とうとう

17時。公休日の連中も「ミーティング」という名目で呼び出す。社員を集めた、社長からの説明だ。
「今日は、みなさんに悪いお話をしなければなりません。」
「2月27日で株式会社○ー○○○は破産することに、なりました。破産というのは、この会社が、なくなるということです。」
 〜今後の流れ等〜
形式ばった一通りの説明を終えた上で、若干体勢を崩し、大きくため息をついた。
「申し訳ない。」ことばは涙でつまっていた。各社員ひとりずつに声をかけ、回想にひたった。各所からはすすり泣く声が聞こえた。
自然と涙が出た。1週間も前から、この事実を伝えられていたにもかかわらず、やはり耐えることはできなかった。
その場にいた全員がいろんな涙を流した。つられ涙、悲しい涙、たぶん一番多くはくやし涙だろう。KMチェーン倒産、○ー○○K○ー○○ャ○ンの倒産、周囲の連鎖倒産とみなされる幕切れに最後まで踏ん張った自負がある。
周囲からは、依然とした○○み○みの生き残りとみられ、しがらみから逃げ切れないとみられ、相当な偏見の中で生きてきた。事実は、そんな不透明なカネの流れも一切なく、完全独立採算を保ってきた。
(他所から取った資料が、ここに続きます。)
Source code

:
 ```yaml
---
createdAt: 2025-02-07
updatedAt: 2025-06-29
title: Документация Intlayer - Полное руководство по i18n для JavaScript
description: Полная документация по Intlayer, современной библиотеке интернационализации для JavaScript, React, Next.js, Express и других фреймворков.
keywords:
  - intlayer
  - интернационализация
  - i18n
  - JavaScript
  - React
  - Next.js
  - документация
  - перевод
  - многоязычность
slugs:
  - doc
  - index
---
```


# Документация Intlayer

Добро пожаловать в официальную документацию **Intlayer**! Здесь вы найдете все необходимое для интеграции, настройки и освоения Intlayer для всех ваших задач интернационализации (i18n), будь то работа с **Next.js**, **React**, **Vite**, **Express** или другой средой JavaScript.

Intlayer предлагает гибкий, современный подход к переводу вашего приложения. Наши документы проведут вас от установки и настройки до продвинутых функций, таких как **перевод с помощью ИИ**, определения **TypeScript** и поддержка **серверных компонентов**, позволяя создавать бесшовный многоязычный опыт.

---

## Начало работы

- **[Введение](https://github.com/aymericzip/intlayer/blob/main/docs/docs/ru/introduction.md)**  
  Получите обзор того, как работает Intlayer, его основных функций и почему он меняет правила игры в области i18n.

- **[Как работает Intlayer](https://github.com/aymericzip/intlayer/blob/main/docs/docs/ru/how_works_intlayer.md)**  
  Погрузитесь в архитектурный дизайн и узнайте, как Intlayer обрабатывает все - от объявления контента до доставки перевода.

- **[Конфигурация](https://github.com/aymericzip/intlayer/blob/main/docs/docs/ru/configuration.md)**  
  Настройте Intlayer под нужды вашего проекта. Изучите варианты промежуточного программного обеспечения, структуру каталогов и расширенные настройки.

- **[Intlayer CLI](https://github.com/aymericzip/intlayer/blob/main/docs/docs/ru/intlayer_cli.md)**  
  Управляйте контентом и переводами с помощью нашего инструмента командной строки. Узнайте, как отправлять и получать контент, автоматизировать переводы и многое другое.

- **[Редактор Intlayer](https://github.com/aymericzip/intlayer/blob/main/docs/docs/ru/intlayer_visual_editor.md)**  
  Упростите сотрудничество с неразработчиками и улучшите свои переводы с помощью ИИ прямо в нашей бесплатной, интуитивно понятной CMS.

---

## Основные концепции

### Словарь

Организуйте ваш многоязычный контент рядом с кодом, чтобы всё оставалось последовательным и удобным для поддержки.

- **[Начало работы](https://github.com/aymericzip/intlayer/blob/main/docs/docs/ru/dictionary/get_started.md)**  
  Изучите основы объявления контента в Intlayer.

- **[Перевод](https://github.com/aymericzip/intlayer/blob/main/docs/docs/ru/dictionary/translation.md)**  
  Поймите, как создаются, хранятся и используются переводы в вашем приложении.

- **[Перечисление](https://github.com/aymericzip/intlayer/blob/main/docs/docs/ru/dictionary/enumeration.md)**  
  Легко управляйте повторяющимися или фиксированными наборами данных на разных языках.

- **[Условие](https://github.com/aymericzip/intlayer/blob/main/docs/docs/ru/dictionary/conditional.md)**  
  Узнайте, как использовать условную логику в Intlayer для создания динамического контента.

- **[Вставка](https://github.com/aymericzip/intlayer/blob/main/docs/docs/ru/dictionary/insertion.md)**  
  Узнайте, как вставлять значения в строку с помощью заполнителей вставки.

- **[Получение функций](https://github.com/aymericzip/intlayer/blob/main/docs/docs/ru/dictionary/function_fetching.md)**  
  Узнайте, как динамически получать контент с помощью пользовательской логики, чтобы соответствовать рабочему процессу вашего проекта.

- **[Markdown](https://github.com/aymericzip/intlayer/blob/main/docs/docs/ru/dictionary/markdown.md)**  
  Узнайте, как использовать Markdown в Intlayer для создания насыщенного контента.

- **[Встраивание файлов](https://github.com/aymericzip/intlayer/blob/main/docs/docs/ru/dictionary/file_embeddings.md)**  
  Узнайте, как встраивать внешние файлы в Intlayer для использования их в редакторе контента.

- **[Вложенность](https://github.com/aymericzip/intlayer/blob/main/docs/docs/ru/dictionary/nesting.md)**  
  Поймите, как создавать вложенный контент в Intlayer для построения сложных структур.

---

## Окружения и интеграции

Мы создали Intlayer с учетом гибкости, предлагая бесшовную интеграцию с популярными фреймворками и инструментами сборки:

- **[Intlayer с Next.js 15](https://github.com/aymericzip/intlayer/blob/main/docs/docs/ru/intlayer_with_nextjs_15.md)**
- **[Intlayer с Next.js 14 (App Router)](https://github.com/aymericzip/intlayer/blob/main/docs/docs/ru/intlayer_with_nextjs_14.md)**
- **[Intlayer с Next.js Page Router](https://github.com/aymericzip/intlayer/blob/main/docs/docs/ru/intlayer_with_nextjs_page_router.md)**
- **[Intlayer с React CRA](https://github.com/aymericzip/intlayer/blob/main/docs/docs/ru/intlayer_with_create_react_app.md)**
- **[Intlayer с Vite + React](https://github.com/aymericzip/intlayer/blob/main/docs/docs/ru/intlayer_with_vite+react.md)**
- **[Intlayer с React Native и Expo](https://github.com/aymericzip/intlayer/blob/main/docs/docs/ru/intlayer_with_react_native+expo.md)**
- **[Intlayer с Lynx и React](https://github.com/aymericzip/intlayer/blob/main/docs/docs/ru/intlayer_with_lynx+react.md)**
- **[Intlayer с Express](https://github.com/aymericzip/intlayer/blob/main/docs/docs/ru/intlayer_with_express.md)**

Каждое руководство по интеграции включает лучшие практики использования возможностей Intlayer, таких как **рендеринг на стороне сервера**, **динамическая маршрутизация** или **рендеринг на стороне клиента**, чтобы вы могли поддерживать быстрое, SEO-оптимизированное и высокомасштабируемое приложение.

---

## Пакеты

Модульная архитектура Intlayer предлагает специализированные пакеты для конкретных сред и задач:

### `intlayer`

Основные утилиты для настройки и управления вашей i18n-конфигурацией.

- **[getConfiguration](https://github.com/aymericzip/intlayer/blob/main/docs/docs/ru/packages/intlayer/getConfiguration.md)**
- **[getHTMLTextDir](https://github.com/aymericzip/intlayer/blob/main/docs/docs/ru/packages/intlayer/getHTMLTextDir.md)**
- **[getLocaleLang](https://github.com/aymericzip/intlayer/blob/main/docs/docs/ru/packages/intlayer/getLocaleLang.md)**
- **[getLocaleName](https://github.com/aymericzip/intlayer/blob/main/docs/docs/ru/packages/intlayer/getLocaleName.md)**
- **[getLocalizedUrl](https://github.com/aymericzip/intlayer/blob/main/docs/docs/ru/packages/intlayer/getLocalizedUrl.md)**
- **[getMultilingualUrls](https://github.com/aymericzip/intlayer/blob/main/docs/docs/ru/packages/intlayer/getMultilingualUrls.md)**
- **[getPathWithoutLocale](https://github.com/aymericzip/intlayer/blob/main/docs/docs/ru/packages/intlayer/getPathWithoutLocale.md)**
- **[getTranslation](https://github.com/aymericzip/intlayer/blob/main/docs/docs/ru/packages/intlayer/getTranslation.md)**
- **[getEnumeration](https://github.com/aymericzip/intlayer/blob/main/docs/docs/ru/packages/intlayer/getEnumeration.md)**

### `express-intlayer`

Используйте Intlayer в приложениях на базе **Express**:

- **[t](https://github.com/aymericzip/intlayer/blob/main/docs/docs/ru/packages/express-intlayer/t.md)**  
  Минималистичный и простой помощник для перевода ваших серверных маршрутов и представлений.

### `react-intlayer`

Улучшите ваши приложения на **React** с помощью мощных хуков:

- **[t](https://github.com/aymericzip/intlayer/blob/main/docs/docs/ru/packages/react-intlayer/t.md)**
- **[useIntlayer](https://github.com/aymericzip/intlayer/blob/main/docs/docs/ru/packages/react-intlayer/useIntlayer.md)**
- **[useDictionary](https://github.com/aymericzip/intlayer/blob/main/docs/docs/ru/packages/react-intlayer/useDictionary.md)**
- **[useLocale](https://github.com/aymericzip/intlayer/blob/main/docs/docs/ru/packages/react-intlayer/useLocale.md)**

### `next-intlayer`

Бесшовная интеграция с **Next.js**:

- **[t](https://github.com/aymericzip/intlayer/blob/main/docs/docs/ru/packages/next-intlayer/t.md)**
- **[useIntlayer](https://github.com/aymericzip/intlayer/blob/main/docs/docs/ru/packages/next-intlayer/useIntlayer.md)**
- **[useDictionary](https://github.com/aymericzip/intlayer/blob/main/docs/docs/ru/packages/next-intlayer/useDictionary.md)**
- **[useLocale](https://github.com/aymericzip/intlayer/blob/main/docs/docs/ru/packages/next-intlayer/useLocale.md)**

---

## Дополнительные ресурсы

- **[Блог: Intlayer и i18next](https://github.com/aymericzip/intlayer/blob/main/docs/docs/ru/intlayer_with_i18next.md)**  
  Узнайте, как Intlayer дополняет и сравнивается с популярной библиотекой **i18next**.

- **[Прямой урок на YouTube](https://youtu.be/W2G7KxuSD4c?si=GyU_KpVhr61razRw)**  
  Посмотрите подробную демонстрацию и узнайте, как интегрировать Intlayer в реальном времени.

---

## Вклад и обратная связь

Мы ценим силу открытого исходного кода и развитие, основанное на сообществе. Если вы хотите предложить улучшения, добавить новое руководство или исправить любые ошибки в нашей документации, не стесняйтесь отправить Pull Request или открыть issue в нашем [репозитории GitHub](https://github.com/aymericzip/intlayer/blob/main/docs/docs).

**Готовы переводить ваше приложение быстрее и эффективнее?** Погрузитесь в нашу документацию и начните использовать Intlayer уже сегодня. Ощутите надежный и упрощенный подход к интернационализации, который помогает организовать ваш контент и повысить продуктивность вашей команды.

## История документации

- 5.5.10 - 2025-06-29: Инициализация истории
18時。営業を引き継ぐ会社の社長が来た。うちの社長とはお別れだ。この瞬間に気持ちを切り替えとと言われても、我々は機械じゃない。そんな簡単に切り替われるヤツなんていない。
新会社側からは簡単な説明だけで終わった。詳しいことは後ほど。だそうだ。あたりまえだ。聞き入れる余裕など、ない。

引継ぎのための、棚卸を全社員で行う。
自分は雑給の計算準備に入る。おそらく徹夜だろう。覚悟の上、寝袋も持参している。
いろんな計算業務と平行し、製品ラベルの表記も一斉に書き換える。この点は、システム化されていてそんなに大変ではない。ただ、明日から突然、違う会社のラベルになるのは、なんとも悲しい限りだ・・・。